- The Washington Times - Friday, January 23, 2004

LITTLE ROCK, Ark. (AP) — Expressing impatience with the legislature’s failure to improve education, the Arkansas Supreme Court said it would appoint someone to bring the state’s school system up to constitutional standards.

Meanwhile, the state House passed a plan yesterday that would consolidate some school districts.

The order came after a lawyer for the state acknowledged during a hearing that lawmakers missed a court-imposed Jan. 1 deadline for coming up with ways to improve schools. The state pleaded for more time, but the justices said they were ready to act.

“We gave the state 14 months to implement a new system and that wasn’t complied with,” Justice Robert Brown said on Thursday. “It’s really not even close, is it?”

In the most significant legislation passed to date, the Arkansas House yesterday approved a bill to consolidate the administrations of 59 small school districts.

Gov. Mike Huckabee, Republican, had proposed merging about 100 high schools, and it was not clear whether he would sign the bill. It does not require school closures, though the new, consolidated districts could choose to close schools later.

The court did not say when it would appoint a special master, or how long the master would have to analyze the school system. The legislature can continue it’s attempts to address the issue, but the court will decide whether they are adequate.
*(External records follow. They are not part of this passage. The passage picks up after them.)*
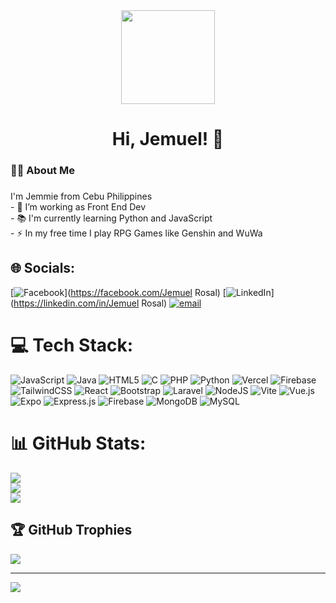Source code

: <div align="center">
  <img height="150" src="https://media1.giphy.com/media/v1.Y2lkPTc5MGI3NjExaDBhNXp5YjhzZjQ4M2I0NW84NmU3enBtbWJzbWhmNXdocnhvaW9nNCZlcD12MV9pbnRlcm5hbF9naWZfYnlfaWQmY3Q9Zw/ckr4W2ppxPBeIF8dx4/giphy.gif"  />
</div>

###

<h1 align="center">Hi, Jemuel! 👋</h1>

###

<h3 align="left">👩‍💻  About Me</h3>

###

<p align="left">I'm Jemmie from Cebu Philippines<br>- 🔭 I’m working as Front End Dev<br>- 📚 I'm currently learning Python and JavaScript<br>- ⚡ In my free time I play RPG Games like Genshin and WuWa</p>

###


## 🌐 Socials:
[![Facebook](https://img.shields.io/badge/Facebook-%231877F2.svg?logo=Facebook&logoColor=white)](https://facebook.com/Jemuel Rosal) [![LinkedIn](https://img.shields.io/badge/LinkedIn-%230077B5.svg?logo=linkedin&logoColor=white)](https://linkedin.com/in/Jemuel Rosal) [![email](https://img.shields.io/badge/Email-D14836?logo=gmail&logoColor=white)](mailto:jemrowynn506@gmail.com) 

# 💻 Tech Stack:
![JavaScript](https://img.shields.io/badge/javascript-%23323330.svg?style=for-the-badge&logo=javascript&logoColor=%23F7DF1E) ![Java](https://img.shields.io/badge/java-%23ED8B00.svg?style=for-the-badge&logo=openjdk&logoColor=white) ![HTML5](https://img.shields.io/badge/html5-%23E34F26.svg?style=for-the-badge&logo=html5&logoColor=white) ![C](https://img.shields.io/badge/c-%2300599C.svg?style=for-the-badge&logo=c&logoColor=white) ![PHP](https://img.shields.io/badge/php-%23777BB4.svg?style=for-the-badge&logo=php&logoColor=white) ![Python](https://img.shields.io/badge/python-3670A0?style=for-the-badge&logo=python&logoColor=ffdd54) ![Vercel](https://img.shields.io/badge/vercel-%23000000.svg?style=for-the-badge&logo=vercel&logoColor=white) ![Firebase](https://img.shields.io/badge/firebase-%23039BE5.svg?style=for-the-badge&logo=firebase) ![TailwindCSS](https://img.shields.io/badge/tailwindcss-%2338B2AC.svg?style=for-the-badge&logo=tailwind-css&logoColor=white) ![React](https://img.shields.io/badge/react-%2320232a.svg?style=for-the-badge&logo=react&logoColor=%2361DAFB) ![Bootstrap](https://img.shields.io/badge/bootstrap-%238511FA.svg?style=for-the-badge&logo=bootstrap&logoColor=white) ![Laravel](https://img.shields.io/badge/laravel-%23FF2D20.svg?style=for-the-badge&logo=laravel&logoColor=white) ![NodeJS](https://img.shields.io/badge/node.js-6DA55F?style=for-the-badge&logo=node.js&logoColor=white) ![Vite](https://img.shields.io/badge/vite-%23646CFF.svg?style=for-the-badge&logo=vite&logoColor=white) ![Vue.js](https://img.shields.io/badge/vue.js-%2335495e.svg?style=for-the-badge&logo=vuedotjs&logoColor=%234FC08D) ![Expo](https://img.shields.io/badge/expo-1C1E24?style=for-the-badge&logo=expo&logoColor=#D04A37) ![Express.js](https://img.shields.io/badge/express.js-%23404d59.svg?style=for-the-badge&logo=express&logoColor=%2361DAFB) ![Firebase](https://img.shields.io/badge/firebase-a08021?style=for-the-badge&logo=firebase&logoColor=ffcd34) ![MongoDB](https://img.shields.io/badge/MongoDB-%234ea94b.svg?style=for-the-badge&logo=mongodb&logoColor=white) ![MySQL](https://img.shields.io/badge/mysql-4479A1.svg?style=for-the-badge&logo=mysql&logoColor=white)
# 📊 GitHub Stats:
![](https://github-readme-stats.vercel.app/api?username=Jemzkie&theme=dark&hide_border=false&include_all_commits=false&count_private=false)<br/>
![](https://nirzak-streak-stats.vercel.app/?user=Jemzkie&theme=dark&hide_border=false)<br/>
![](https://github-readme-stats.vercel.app/api/top-langs/?username=Jemzkie&theme=dark&hide_border=false&include_all_commits=false&count_private=false&layout=compact)

## 🏆 GitHub Trophies
![](https://github-profile-trophy.vercel.app/?username=Jemzkie&theme=radical&no-frame=false&no-bg=true&margin-w=4)

---
[![](https://visitcount.itsvg.in/api?id=Jemzkie&icon=0&color=0)](https://visitcount.itsvg.in)

<!-- Proudly created with GPRM ( https://gprm.itsvg.in ) -->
In November 2002, the high court said Arkansas didn’t spend enough money on education and distributed funds unevenly. It ordered changes in the $1.8 billion system and gave the state until Jan. 1, 2004, to put them in place.

Legislators failed to reach an agreement last year, divided largely by Mr. Huckabee’s plan to merge the smallest 100 or so districts to make schools more efficient.

Legislators have met in special session since Dec. 8, but the new year arrived with no significant changes in the way Arkansas educates about 450,000 students in 308 districts.

The court case stems from a lawsuit filed in 1992 by the Lake View School District, but the state’s education system also was declared unconstitutional in 1983.